Go through the data below and return each line where the string "update" occurs.
(Task material)
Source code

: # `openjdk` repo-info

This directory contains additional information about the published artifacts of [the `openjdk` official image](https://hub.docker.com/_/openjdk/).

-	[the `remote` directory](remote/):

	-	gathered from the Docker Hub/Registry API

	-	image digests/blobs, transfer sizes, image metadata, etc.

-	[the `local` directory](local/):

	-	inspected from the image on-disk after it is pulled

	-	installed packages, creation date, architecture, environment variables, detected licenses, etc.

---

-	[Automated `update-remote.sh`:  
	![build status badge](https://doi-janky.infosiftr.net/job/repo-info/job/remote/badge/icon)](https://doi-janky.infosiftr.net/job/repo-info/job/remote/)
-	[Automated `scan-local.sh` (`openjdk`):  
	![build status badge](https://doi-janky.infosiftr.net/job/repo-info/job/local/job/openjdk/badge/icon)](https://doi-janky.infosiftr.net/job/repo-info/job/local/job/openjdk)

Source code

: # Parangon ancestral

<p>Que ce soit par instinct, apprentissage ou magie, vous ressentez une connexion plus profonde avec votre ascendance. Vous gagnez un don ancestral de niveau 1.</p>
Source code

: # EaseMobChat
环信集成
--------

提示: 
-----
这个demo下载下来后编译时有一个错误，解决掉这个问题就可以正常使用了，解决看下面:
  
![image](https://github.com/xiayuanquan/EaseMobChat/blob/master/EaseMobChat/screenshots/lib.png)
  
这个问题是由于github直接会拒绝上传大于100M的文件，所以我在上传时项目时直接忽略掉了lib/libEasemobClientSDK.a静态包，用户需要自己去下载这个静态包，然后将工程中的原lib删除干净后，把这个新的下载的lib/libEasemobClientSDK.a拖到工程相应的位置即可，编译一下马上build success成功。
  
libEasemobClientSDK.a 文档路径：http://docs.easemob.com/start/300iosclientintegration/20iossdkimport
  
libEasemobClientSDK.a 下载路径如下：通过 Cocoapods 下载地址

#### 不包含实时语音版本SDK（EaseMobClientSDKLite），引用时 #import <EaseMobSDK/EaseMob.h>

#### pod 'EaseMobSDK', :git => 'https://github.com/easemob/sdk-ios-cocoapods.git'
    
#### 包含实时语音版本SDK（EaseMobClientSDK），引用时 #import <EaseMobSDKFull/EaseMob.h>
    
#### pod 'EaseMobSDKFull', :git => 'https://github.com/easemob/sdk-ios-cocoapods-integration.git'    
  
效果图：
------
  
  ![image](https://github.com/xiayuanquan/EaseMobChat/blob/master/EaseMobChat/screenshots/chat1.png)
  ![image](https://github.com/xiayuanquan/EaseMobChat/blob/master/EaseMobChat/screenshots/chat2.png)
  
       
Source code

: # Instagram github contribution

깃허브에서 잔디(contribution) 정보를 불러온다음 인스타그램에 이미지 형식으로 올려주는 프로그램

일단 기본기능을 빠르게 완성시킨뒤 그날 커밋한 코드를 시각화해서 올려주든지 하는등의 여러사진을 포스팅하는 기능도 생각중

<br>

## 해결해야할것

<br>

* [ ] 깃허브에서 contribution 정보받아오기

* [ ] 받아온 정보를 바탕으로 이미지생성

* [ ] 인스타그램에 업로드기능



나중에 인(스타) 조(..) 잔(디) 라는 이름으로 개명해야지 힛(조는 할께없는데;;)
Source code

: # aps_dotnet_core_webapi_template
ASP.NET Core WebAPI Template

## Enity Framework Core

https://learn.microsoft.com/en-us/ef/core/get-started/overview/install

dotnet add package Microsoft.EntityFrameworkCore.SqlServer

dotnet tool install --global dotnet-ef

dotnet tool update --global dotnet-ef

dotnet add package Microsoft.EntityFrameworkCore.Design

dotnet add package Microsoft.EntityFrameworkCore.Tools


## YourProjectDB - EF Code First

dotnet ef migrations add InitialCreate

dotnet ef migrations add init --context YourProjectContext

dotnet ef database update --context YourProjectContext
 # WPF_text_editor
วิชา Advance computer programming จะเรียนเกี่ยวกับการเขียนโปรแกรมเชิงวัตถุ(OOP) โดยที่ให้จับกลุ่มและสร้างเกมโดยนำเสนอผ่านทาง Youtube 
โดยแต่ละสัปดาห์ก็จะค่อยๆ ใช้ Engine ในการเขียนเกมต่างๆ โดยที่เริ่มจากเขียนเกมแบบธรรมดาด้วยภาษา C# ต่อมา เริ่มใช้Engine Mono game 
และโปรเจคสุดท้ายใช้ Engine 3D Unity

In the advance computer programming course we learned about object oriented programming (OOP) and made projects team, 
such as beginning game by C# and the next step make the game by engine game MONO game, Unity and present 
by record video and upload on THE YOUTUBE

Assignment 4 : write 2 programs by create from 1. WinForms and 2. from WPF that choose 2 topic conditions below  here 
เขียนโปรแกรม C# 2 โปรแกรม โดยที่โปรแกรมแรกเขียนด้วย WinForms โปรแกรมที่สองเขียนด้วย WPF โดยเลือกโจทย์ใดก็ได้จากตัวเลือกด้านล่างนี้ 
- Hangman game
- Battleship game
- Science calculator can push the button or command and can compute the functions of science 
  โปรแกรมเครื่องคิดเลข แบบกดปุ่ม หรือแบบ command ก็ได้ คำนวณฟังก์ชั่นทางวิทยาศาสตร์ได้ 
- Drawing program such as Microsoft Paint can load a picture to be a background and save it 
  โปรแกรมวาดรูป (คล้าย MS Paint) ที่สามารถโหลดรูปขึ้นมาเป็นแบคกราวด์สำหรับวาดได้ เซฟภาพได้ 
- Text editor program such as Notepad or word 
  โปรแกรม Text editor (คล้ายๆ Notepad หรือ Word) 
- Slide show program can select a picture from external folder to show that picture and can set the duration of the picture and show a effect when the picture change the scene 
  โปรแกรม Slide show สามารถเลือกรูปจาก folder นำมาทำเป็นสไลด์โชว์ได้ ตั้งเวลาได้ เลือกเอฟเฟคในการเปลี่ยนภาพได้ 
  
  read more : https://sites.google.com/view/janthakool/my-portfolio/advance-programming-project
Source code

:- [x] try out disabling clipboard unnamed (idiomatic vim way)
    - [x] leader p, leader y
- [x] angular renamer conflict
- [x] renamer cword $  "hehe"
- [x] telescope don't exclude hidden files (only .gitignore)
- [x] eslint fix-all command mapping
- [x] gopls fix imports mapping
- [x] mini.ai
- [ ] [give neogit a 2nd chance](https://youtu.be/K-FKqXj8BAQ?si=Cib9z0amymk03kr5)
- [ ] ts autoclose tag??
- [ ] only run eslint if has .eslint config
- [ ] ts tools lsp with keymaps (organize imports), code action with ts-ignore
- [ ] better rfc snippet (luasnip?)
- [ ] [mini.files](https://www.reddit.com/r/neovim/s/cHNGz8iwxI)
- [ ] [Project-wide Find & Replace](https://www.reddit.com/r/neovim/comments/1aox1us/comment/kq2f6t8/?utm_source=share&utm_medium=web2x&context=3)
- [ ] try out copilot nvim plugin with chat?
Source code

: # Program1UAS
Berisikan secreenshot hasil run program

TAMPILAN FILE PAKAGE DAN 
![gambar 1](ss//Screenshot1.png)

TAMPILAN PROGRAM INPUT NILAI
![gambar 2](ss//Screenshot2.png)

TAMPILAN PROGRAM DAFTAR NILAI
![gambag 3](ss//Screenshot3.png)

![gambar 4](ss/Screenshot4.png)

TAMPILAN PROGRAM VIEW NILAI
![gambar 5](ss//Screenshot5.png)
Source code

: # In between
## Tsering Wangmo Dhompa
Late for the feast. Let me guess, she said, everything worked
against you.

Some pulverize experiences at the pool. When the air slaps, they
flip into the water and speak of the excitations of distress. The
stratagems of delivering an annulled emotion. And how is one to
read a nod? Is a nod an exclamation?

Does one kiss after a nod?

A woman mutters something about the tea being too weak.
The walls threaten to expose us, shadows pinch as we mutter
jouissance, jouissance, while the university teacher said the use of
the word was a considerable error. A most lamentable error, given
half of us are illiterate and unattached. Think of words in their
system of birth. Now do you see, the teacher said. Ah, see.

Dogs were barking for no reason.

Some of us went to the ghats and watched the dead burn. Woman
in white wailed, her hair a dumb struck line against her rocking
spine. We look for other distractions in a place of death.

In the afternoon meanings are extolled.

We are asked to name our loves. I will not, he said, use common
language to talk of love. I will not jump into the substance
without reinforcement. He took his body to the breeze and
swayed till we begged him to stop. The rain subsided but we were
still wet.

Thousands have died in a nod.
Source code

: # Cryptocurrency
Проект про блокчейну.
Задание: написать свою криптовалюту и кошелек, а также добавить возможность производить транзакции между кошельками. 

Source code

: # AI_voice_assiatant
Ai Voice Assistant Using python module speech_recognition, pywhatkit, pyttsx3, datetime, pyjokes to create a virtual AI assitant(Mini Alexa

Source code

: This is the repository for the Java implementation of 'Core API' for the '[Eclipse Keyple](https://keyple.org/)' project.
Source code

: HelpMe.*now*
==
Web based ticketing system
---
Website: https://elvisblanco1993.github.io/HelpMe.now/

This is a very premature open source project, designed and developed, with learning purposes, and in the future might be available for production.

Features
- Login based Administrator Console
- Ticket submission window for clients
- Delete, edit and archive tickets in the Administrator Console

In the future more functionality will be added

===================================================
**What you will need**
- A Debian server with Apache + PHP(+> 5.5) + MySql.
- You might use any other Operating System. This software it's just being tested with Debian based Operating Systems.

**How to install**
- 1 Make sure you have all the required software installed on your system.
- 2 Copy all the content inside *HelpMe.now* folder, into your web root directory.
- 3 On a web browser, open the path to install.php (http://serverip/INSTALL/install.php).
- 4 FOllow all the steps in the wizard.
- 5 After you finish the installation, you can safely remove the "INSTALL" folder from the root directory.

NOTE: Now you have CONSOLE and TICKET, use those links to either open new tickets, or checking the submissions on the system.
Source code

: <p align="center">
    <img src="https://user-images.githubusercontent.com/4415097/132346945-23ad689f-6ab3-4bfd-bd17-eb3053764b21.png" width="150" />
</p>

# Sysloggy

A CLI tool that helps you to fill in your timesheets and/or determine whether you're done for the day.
(End Task material)
**Answer box:**
-	[Automated `update-remote.sh`:  
dotnet tool update --global dotnet-ef
dotnet ef database update --context YourProjectContext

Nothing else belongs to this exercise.